Your answer should be the lines from the start of the records through the line with "据他所掌握的范围，昴在『塔吉", copied word for word.

[Data items]
^^^^^^^^^^^^^^^^

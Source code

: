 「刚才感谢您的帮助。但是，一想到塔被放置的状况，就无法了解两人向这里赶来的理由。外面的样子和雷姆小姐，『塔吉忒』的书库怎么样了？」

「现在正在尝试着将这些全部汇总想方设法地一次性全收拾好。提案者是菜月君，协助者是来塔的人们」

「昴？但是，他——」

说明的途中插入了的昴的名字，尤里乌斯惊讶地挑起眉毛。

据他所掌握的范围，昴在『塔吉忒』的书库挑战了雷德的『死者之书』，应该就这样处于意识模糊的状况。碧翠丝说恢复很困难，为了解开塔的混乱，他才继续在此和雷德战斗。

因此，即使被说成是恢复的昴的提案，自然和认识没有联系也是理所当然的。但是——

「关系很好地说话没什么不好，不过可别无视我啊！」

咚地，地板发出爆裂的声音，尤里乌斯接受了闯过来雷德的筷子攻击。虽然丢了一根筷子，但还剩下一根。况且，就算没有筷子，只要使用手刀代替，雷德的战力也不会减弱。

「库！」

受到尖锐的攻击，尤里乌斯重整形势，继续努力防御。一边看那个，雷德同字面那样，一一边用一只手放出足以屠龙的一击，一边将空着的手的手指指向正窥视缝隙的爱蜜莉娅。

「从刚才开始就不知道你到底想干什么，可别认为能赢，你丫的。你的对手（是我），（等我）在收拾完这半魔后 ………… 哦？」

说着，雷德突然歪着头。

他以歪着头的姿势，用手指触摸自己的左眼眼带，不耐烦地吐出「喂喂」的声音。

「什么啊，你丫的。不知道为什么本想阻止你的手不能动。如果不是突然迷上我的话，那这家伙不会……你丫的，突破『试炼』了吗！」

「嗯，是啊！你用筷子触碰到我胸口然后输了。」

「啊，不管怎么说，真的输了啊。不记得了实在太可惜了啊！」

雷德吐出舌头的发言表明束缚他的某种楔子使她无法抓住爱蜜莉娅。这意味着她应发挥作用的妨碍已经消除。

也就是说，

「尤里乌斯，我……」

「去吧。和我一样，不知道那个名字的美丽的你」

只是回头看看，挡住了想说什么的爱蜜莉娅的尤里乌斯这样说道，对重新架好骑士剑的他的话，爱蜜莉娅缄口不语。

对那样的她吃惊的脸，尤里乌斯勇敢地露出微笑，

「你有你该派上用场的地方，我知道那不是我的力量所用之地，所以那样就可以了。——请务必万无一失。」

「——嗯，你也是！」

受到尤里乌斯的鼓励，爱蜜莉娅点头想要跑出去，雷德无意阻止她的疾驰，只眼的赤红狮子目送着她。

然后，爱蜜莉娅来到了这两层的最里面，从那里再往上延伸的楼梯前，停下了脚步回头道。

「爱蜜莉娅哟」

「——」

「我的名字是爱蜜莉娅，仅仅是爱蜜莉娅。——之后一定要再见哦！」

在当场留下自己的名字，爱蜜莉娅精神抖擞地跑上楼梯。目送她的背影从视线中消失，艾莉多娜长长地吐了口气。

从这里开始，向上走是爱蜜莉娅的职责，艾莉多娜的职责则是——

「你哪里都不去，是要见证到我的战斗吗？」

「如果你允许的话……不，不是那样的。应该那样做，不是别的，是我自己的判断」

^^^^^^^^^^^^^^^^

▸ Response for this exercise
Source code

: 「刚才感谢您的帮助。但是，一想到塔被放置的状况，就无法了解两人向这里赶来的理由。外面的样子和雷姆小姐，『塔吉忒』的书库怎么样了？」

「现在正在尝试着将这些全部汇总想方设法地一次性全收拾好。提案者是菜月君，协助者是来塔的人们」

「昴？但是，他——」

说明的途中插入了的昴的名字，尤里乌斯惊讶地挑起眉毛。

据他所掌握的范围，昴在『塔吉忒』的书库挑战了雷德的『死者之书』，应该就这样处于意识模糊的状况。碧翠丝说恢复很困难，为了解开塔的混乱，他才继续在此和雷德战斗。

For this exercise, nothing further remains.